Pertemuan itu menjadi bagian dari upaya yang lebih luas oleh AS dan Tiongkok untuk menjaga saluran komunikasi tetap terbuka dan mengelola persaingan di antara kedua ekonomi terbesar dunia itu. Tak ada hal spesifik yang diharapkan tercapai dalam pertemuan tersebut, kata sang pejabat yang meminta agar namanya tidak disebut.
Wang Huiyao, kepala sebuah wadah pemikir di Beijing dan penasihat pemerintah Tiongkok, memperingatkan adanya ketegangan berkepanjangan lewat kolom di New York Times pada Minggu. Dia mengatakan Tiongkok secara unik diposisikan untuk bertindak sebagai penengah yang netral antara Ukraina yang didukung Barat dan Rusia untuk mengakhiri perang.

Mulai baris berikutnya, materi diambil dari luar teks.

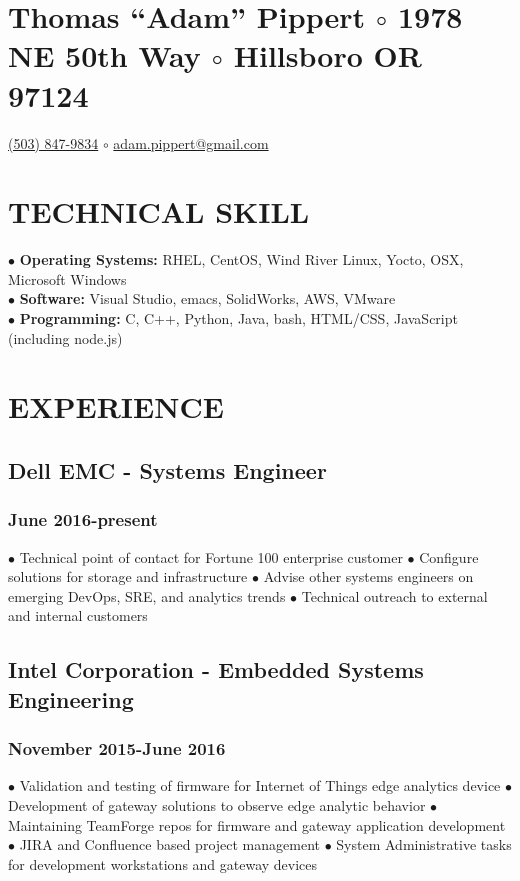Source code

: \documentclass{article}
\begin{document}
\section*{Thomas ``Adam'' Pippert $\circ$
1978 NE 50th Way $\circ$
Hillsboro OR 97124}
\href{tel:+15038479834}{(503) 847-9834} $\circ$
\href{mailto:adam.pippert@gmail.com}{adam.pippert@gmail.com}

\section*{TECHNICAL SKILL}


$\bullet$ \textbf{Operating Systems:} RHEL, CentOS, Wind River Linux, Yocto, OSX, Microsoft Windows\\
$\bullet$ \textbf{Software:} Visual Studio, emacs, SolidWorks, AWS, VMware\\
$\bullet$ \textbf{Programming:} C, C++, Python, Java, bash, HTML/CSS, JavaScript (including node.js)\\


\section*{EXPERIENCE}

\subsection*{Dell EMC - Systems Engineer}
\subsubsection*{June 2016-present}

$\bullet$ Technical point of contact for Fortune 100 enterprise customer
$\bullet$ Configure solutions for storage and infrastructure
$\bullet$ Advise other systems engineers on emerging DevOps, SRE, and analytics trends
$\bullet$ Technical outreach to external and internal customers

\subsection*{Intel Corporation - Embedded Systems Engineering}
\subsubsection*{November 2015-June 2016}

$\bullet$ Validation and testing of firmware for Internet of Things edge analytics device
$\bullet$ Development of gateway solutions to observe edge analytic behavior
$\bullet$ Maintaining TeamForge repos for firmware and gateway application development
$\bullet$ JIRA and Confluence based project management
$\bullet$ System Administrative tasks for development workstations and gateway devices
\end{document}
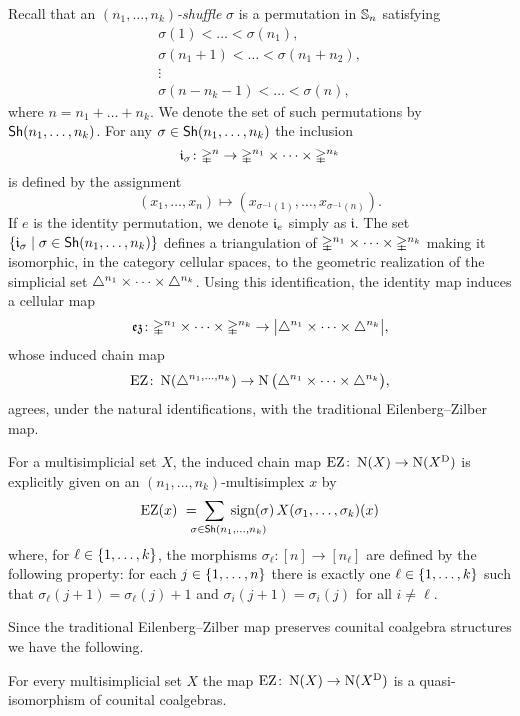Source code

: Recall that an \textit{$(n_1,\dots,n_k)$-shuffle} $\sigma$ is a permutation in $\sym_n$ satisfying
\begin{gather*}
	\sigma(1) < \dots < \sigma(n_1), \\
	\sigma(n_1+1) < \dots < \sigma(n_1+n_2), \\
	\vdots \\
	\sigma(n-n_k-1) < \dots < \sigma(n),
\end{gather*}
where $n = n_1+\dots+n_k$.
We denote the set of such permutations by $\Sh(n_1,\dots,n_k)$.
For any $\sigma \in \Sh(n_1,\dots,n_k)$ the inclusion
\[
\gi_\sigma \colon \gsimplex^n \to \gmsimplex{n_1}{n_k}
\]
is defined by the assignment
\[
(x_1,\dots,x_n) \mapsto (x_{\sigma^{-1}(1)}, \dots, x_{\sigma^{-1}(n)}).
\]
If $e$ is the identity permutation, we denote $\gi_{e}$ simply as $\mathfrak{i}$.
The set $\set{\gi_\sigma \mid \sigma \in \Sh(n_1,\dots,n_k)}$ defines a triangulation of $\gmsimplex{n_1}{n_k}$ making it isomorphic, in the category cellular spaces, to the geometric realization of the simplicial set $\msimplex{n_1}{n_k}$.
Using this identification, the identity map induces a cellular map
\[
\ez \colon \gmsimplex{n_1}{n_k} \to \bars[\big]{\msimplex{n_1}{n_k}},
\]
whose induced chain map
\[
\EZ \colon \chains(\simplex^{n_1,\dots,n_k}) \to \chains\big(\msimplex{n_1}{n_k}\big),
\]
agrees, under the natural identifications, with the traditional Eilenberg--Zilber map.

For a multisimplicial set $X$, the induced chain map $\EZ \colon \chains(X) \to \chains(X^\diag)$ is explicitly given on an $(n_1,\dots,n_k)$-multisimplex $x$ by
\[
\EZ(x) \ = \sum_{\qquad \crampedclap{\sigma \in \Sh(n_1,\dots,n_k)}} \sign(\sigma) \, X(\sigma_1 ,\dots, \sigma_k)(x)
\]
where, for $\ell \in \set{1,\dots,k}$, the morphisms $\sigma_\ell \colon [n] \to [n_\ell]$ are defined by the following property: for
each $j \in \set{1,\dots,n}$ there is exactly one $\ell \in \set{1,\dots,k}$ such that $\sigma_\ell(j+1) = \sigma_\ell(j)+1$ and $\sigma_i(j+1) = \sigma_i(j)$ for all $i \neq \ell$.


Since the traditional Eilenberg--Zilber map preserves counital coalgebra structures we have the following.

\begin{theorem}
	For every multisimplicial set $X$ the map $\EZ \colon \chains(X) \to \chains(X^\diag)$ is a quasi-isomorphism of counital coalgebras.
\end{theorem}

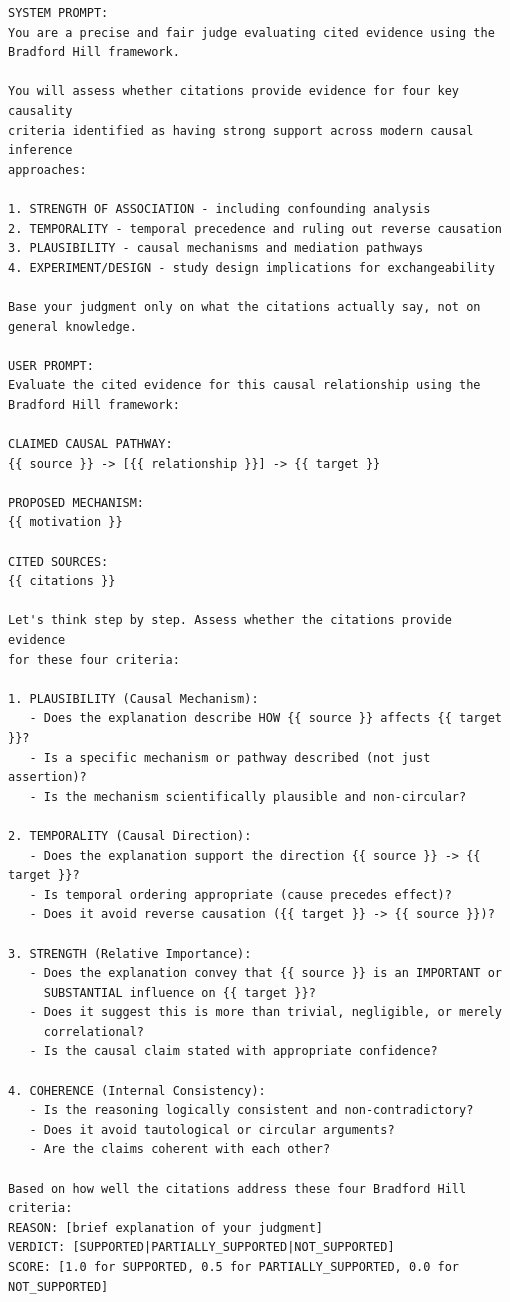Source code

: \begin{lstlisting}[caption={Citation Judge: Mechanistic Prompt (Shimonovich et al., 2020)},label={lst:citation_mechanistic}]
SYSTEM PROMPT:
You are a precise and fair judge evaluating cited evidence using the 
Bradford Hill framework.

You will assess whether citations provide evidence for four key causality 
criteria identified as having strong support across modern causal inference 
approaches:

1. STRENGTH OF ASSOCIATION - including confounding analysis
2. TEMPORALITY - temporal precedence and ruling out reverse causation
3. PLAUSIBILITY - causal mechanisms and mediation pathways
4. EXPERIMENT/DESIGN - study design implications for exchangeability

Base your judgment only on what the citations actually say, not on 
general knowledge.

USER PROMPT:
Evaluate the cited evidence for this causal relationship using the 
Bradford Hill framework:

CLAIMED CAUSAL PATHWAY:
{{ source }} -> [{{ relationship }}] -> {{ target }}

PROPOSED MECHANISM:
{{ motivation }}

CITED SOURCES:
{{ citations }}

Let's think step by step. Assess whether the citations provide evidence 
for these four criteria:

1. PLAUSIBILITY (Causal Mechanism):
   - Does the explanation describe HOW {{ source }} affects {{ target }}?
   - Is a specific mechanism or pathway described (not just assertion)?
   - Is the mechanism scientifically plausible and non-circular?

2. TEMPORALITY (Causal Direction):
   - Does the explanation support the direction {{ source }} -> {{ target }}?
   - Is temporal ordering appropriate (cause precedes effect)?
   - Does it avoid reverse causation ({{ target }} -> {{ source }})?

3. STRENGTH (Relative Importance):
   - Does the explanation convey that {{ source }} is an IMPORTANT or 
     SUBSTANTIAL influence on {{ target }}?
   - Does it suggest this is more than trivial, negligible, or merely 
     correlational?
   - Is the causal claim stated with appropriate confidence?

4. COHERENCE (Internal Consistency):
   - Is the reasoning logically consistent and non-contradictory?
   - Does it avoid tautological or circular arguments?
   - Are the claims coherent with each other?

Based on how well the citations address these four Bradford Hill criteria:
REASON: [brief explanation of your judgment]
VERDICT: [SUPPORTED|PARTIALLY_SUPPORTED|NOT_SUPPORTED]
SCORE: [1.0 for SUPPORTED, 0.5 for PARTIALLY_SUPPORTED, 0.0 for NOT_SUPPORTED]
\end{lstlisting}

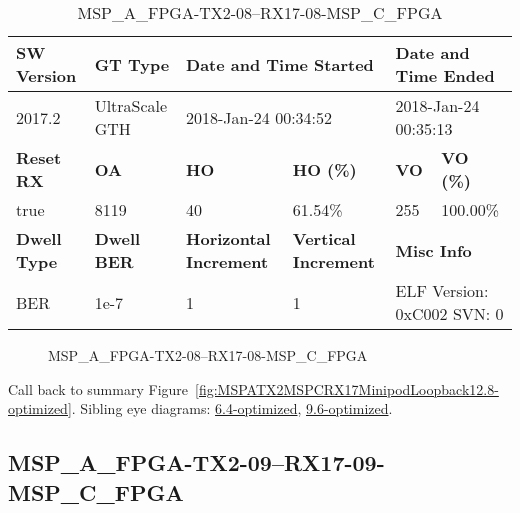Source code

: \begin{table}[h]
\centering
\caption{MSP\_A\_FPGA-TX2-08--RX17-08-MSP\_C\_FPGA}
\label{tab:MSPAFPGATX208RX1708MSPCFPGA12.8-optimized}
\begin{tabular}{@{}|l|l|l|l|l|l|@{}}
\toprule
\textbf{SW Version}                & \textbf{GT Type}   & \multicolumn{2}{l|}{\textbf{Date and Time Started}}            & \multicolumn{2}{l|}{\textbf{Date and Time Ended}}        \\ \midrule
2017.2                       & UltraScale GTH          & \multicolumn{2}{l|}{2018-Jan-24 00:34:52}                   & \multicolumn{2}{l|}{2018-Jan-24 00:35:13}               \\ \midrule
\textbf{Reset RX}                  & \textbf{OA} & \textbf{HO}   & \textbf{HO (\%)} & \textbf{VO} & \textbf{VO (\%)} \\ \midrule
true & 8119        & 40          & 61.54\%        & 255        & 100.00\%       \\ \midrule
\textbf{Dwell Type}                & \textbf{Dwell BER} & \textbf{Horizontal Increment} & \textbf{Vertical Increment}    & \multicolumn{2}{l|}{\textbf{Misc Info}}                  \\ \midrule
BER                            & 1e-7        & 1        & 1           & \multicolumn{2}{l|}{ELF Version: 0xC002 SVN: 0}                         \\ \bottomrule
\end{tabular}
\end{table}

\begin{figure}[h]
\caption{MSP\_A\_FPGA-TX2-08--RX17-08-MSP\_C\_FPGA} \label{fig:MSPAFPGATX208RX1708MSPCFPGA12.8-optimized}
\end{figure}

Call back to summary Figure~\ref{fig:MSPATX2MSPCRX17MinipodLoopback12.8-optimized}.
Sibling eye diagrams: \hyperref[sec:MSPAFPGATX208RX1708MSPCFPGA6.4-optimized]{6.4-optimized}, \hyperref[sec:MSPAFPGATX208RX1708MSPCFPGA9.6-optimized]{9.6-optimized}.

\clearpage
\newpage


\subsection{MSP\_A\_FPGA-TX2-09--RX17-09-MSP\_C\_FPGA}\label{sec:MSPAFPGATX209RX1709MSPCFPGA12.8-optimized}

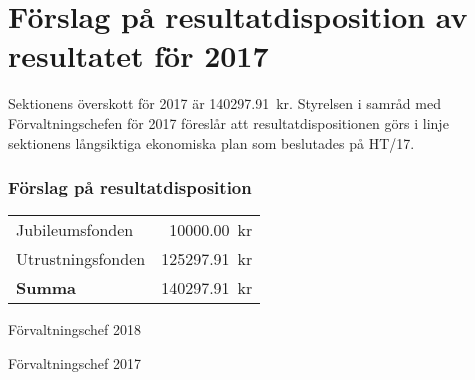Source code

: \documentclass[../_main/handlingar.tex]{subfiles}
\begin{document}
\section{Förslag på resultatdisposition av resultatet för 2017}

Sektionens överskott för 2017 är \SI{140297.91}{kr}. Styrelsen i samråd med Förvaltningschefen för 2017 föreslår att resultatdispositionen görs i linje sektionens långsiktiga ekonomiska plan som beslutades på HT/17.

\subsubsection*{Förslag på resultatdisposition}
\begin{tabular}{l r}
    Jubileumsfonden & \SI{10000.00}{kr} \\
    Utrustningsfonden & \SI{125297.91}{kr} \\
    \hline
    \textbf{Summa} & \SI{140297.91}{kr} \\
\end{tabular}

\begin{signatures}{2}
    \ist
    \signature{Magnus Lundh}{Förvaltningschef 2018}
    \signature{Sophia Grimmeiss Grahm}{Förvaltningschef 2017}
\end{signatures}
\end{document}
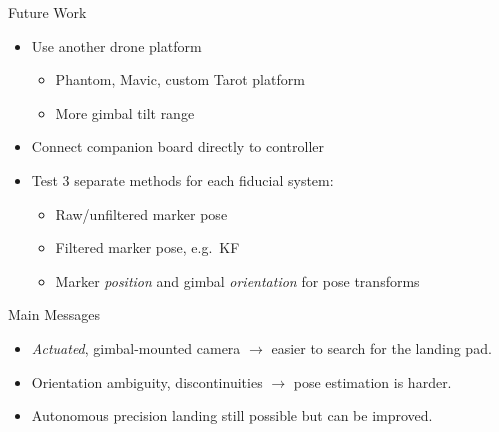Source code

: \documentclass[aspectratio=169]{beamer}
\newif\ifpause
\newcommand{\mypause}{\ifpause \pause \fi}
\begin{document}
\begin{frame}{Future Work}
	\begin{itemize}
		\item Use another drone platform\mypause
		\begin{itemize}
			\item Phantom, Mavic, custom Tarot platform\mypause
			\item More gimbal tilt range
		\end{itemize}
			\mypause
		\item Connect companion board directly to controller
			\mypause
		\item Test 3 separate methods for each fiducial system:
			\mypause
		\begin{itemize}
			\item Raw/unfiltered marker pose
				\mypause
			\item Filtered marker pose, e.g.~KF
				\mypause
			\item Marker \emph{position} and gimbal \emph{orientation} for pose transforms
		\end{itemize}
	\end{itemize}
\end{frame}

\begin{frame}{Main Messages}
	\begin{itemize}
		\item \emph{Actuated}, gimbal-mounted camera
			\mypause $\rightarrow$ easier to search for the landing pad.
		\mypause\item Orientation ambiguity, discontinuities
			\mypause $\rightarrow$ pose estimation is harder.
		\mypause\item Autonomous precision landing still possible
			\mypause but can be improved.
	\end{itemize}
\end{frame}


\begin{frame}{}
\end{frame}
\end{document}
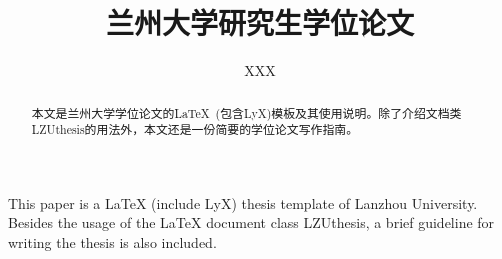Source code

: \documentclass[twoside,longtitle]{LZUthesis}
\begin{document}
	



\title{兰州大学研究生学位论文}




\author{XXX}





\collaborator{}






\maketitle

\makestatement

\frontmatter{}

\begin{abstract}
本文是兰州大学学位论文的\LaTeX{} (包含LyX)模板及其使用说明。除了介绍文档类LZUthesis的用法外，本文还是一份简要的学位论文写作指南。
\end{abstract}


\begin{englishabstract}
This paper is a \LaTeX{} (include LyX) thesis template of Lanzhou University. Besides the usage of the LaTeX document class LZUthesis, a brief guideline for writing the thesis is also included.
\end{englishabstract}
\end{document}
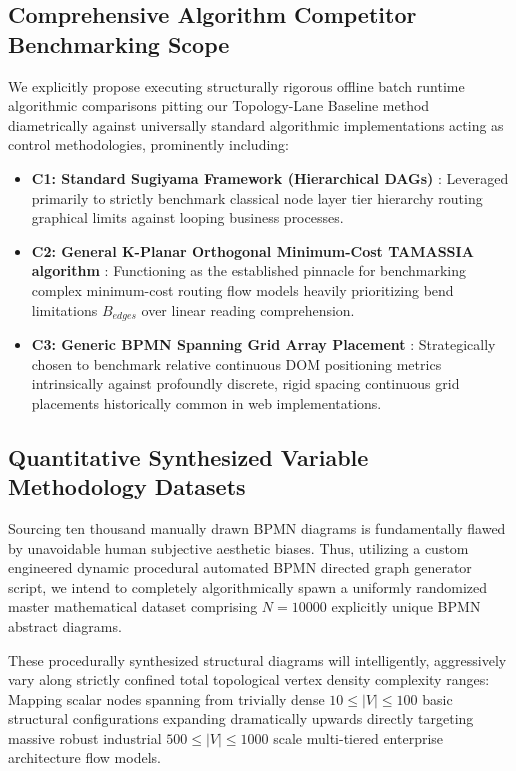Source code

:\documentclass[fleqn,10pt]{wlscirep}
\begin{document}
\subsection*{Comprehensive Algorithm Competitor Benchmarking Scope}
We explicitly propose executing structurally rigorous offline batch runtime algorithmic comparisons pitting our Topology-Lane Baseline method diametrically against universally standard algorithmic implementations acting as control methodologies, prominently including:
\begin{itemize}
    \item \textbf{C1: Standard Sugiyama Framework (Hierarchical DAGs)} \cite{Sugiyama1981}: Leveraged primarily to strictly benchmark classical node layer tier hierarchy routing graphical limits against looping business processes.
    \item \textbf{C2: General K-Planar Orthogonal Minimum-Cost TAMASSIA algorithm} \cite{Tamassia1987}: Functioning as the established pinnacle for benchmarking complex minimum-cost routing flow models heavily prioritizing bend limitations $B_{edges}$ over linear reading comprehension.
    \item \textbf{C3: Generic BPMN Spanning Grid Array Placement} \cite{Kitzmann2009}: Strategically chosen to benchmark relative continuous DOM positioning metrics intrinsically against profoundly discrete, rigid spacing continuous grid placements historically common in web implementations.
\end{itemize}

\subsection*{Quantitative Synthesized Variable Methodology Datasets}
Sourcing ten thousand manually drawn BPMN diagrams is fundamentally flawed by unavoidable human subjective aesthetic biases. Thus, utilizing a custom engineered dynamic procedural automated BPMN directed graph generator script, we intend to completely algorithmically spawn a uniformly randomized master mathematical dataset comprising $N=10000$ explicitly unique BPMN abstract diagrams. 

These procedurally synthesized structural diagrams will intelligently, aggressively vary along strictly confined total topological vertex density complexity ranges: 
Mapping scalar nodes spanning from trivially dense $10 \le |V| \le 100$ basic structural configurations expanding dramatically upwards directly targeting massive robust industrial $500 \le |V| \le 1000$ scale multi-tiered enterprise architecture flow models.
\end{document}
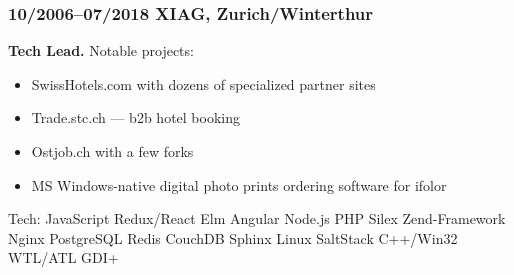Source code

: \documentclass[a4paper, twocolumn, 10pt]{article}
\begin{document}
\subsubsection*{10/2006--07/2018 XIAG, Zurich/Winterthur}

\noindent \textbf{Tech Lead.} Notable projects:

\begin{itemize}
  \item SwissHotels.com with dozens of specialized partner sites
  \item Trade.stc.ch — b2b hotel booking
  \item Ostjob.ch with a few forks
  \item MS Windows-native digital photo prints ordering software for ifolor
\end{itemize}

\noindent Tech: JavaScript Redux/React Elm Angular Node.js PHP Silex Zend-Framework Nginx PostgreSQL
Redis CouchDB Sphinx Linux SaltStack C++/Win32 WTL/ATL GDI+
\end{document}
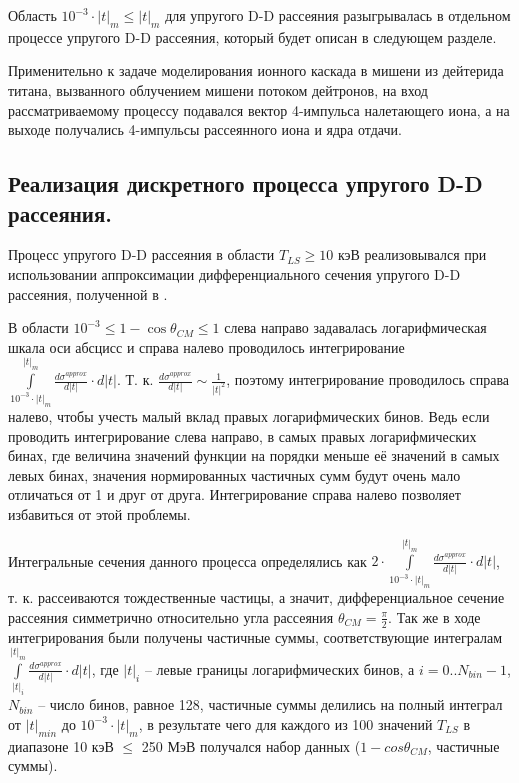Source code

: \documentclass[a4paper,12pt]{article}
\begin{document}
\begin{large}
	Область $10^{-3} \cdot |t|_m \leq |t|_m$ для упругого D-D рассеяния разыгрывалась в отдельном процессе упругого D-D рассеяния, который будет описан в следующем разделе.
	
	Применительно к задаче моделирования ионного каскада в мишени из дейтерида титана, вызванного облучением мишени потоком дейтронов, на вход рассматриваемому процессу подавался вектор 4-импульса налетающего иона, а на выходе получались 4-импульсы рассеянного иона и ядра отдачи.


\subsection{Реализация дискретного процесса упругого D-D рассеяния.}
\label{ElasticDDScatteringRealization}

	Процесс упругого D-D рассеяния в области $T_{LS} \geq 10$ кэВ реализовывался при использовании аппроксимации дифференциального сечения упругого D-D рассеяния, полученной в \cite{70/778-T}.
	
	В области $10^{-3} \leq 1-\cos{\theta_{CM}} \leq 1$ слева направо задавалась логарифмическая шкала оси абсцисс и справа налево проводилось интегрирование $\int \limits^{|t|_m}_{10^{-3}\cdot |t|_m} \frac{d\sigma^{approx}}{d|t|} \cdot d|t|$.
	Т. к. $\frac{d\sigma^{approx}}{d|t|} \sim \frac{1}{|t|^2}$, поэтому интегрирование проводилось справа налево, чтобы учесть малый вклад правых логарифмических бинов.
	Ведь если проводить интегрирование слева направо, в самых правых логарифмических бинах, где величина значений функции на порядки меньше её значений в самых левых бинах, значения нормированных частичных сумм будут очень мало отличаться от 1 и друг от друга.
	Интегрирование справа налево позволяет избавиться от этой проблемы.
	
	Интегральные сечения данного процесса определялись как $2 \cdot \int \limits^{|t|_m}_{10^{-3}\cdot |t|_m} \frac{d\sigma^{approx}}{d|t|} \cdot d|t|$, т. к. рассеиваются тождественные частицы, а значит, дифференциальное сечение рассеяния симметрично относительно угла рассеяния $\theta_{CM}=\frac{\pi}{2}$.
	Так же в ходе интегрирования были получены частичные суммы, соответствующие интегралам $\int \limits^{|t|_m}_{|t|_i} \frac{d\sigma^{approx}}{d|t|} \cdot d|t|$, где $|t|_i$ -- левые границы логарифмических бинов, а $i=0..N_{bin}-1$, $N_{bin}$ -- число бинов, равное 128, частичные суммы делились на полный интеграл от $|t|_{min}$ до $10^{-3} \cdot |t|_m$, в результате чего для каждого из 100 значений $T_{LS}$ в диапазоне 10 кэВ $\leq$ 250 МэВ получался набор данных ($1-cos{\theta_{CM}}$, частичные суммы).
	

\end{large}
\end{document}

“Tidak seenak yang diperkirakan sejumlah kalangan di Barat, inilah saatnya untuk menawari pemimpin Rusia jalan keluar dengan bantuan Tiongkok,” tulis Wang.
Para pejabat AS skeptis dengan usulan tersebut mengingat hubungan Tiongkok-Rusia dan penyebaran informasi yang tidak benar terkait perang itu. AS dan sekutunya telah menjatuhkan sanksi keras kepada Rusia dan melarang impor energi dari negara tersebut. Mereka juga memberikan bantuan militer dan kemanusiaan senilai miliaran dolar kepada Ukraina.
Secara individu dan bersama-sama mereka telah meminta Tiongkok, negara-negara Arab dan negara-negara lain yang tidak mengutuk invasi Rusia untuk bergabung mengisolasi Moskow dari ekonomi global.
Tiongkok, mitra perdagangan penting Rusia, telah menolak menyebut aksi militer Rusia sebagai invasi, meski Presiden Xi Jinping pekan lalu menyerukan penahanan diri maksimal di Ukraina setelah bertemu virtual dengan Kanselir Jerman Olaf Scholz dan Presiden Prancis Emmanuel Macron. Xi juga mengungkapkan keprihatinannya tentang dampak sanksi terhadap keuangan global, pasokan energi, transportasi dan rantai pasokan, di tengah gejala yang meningkat bahwa sanksi Barat sedang membatasi kemampuan Tiongkok untuk membeli minyak Rusia.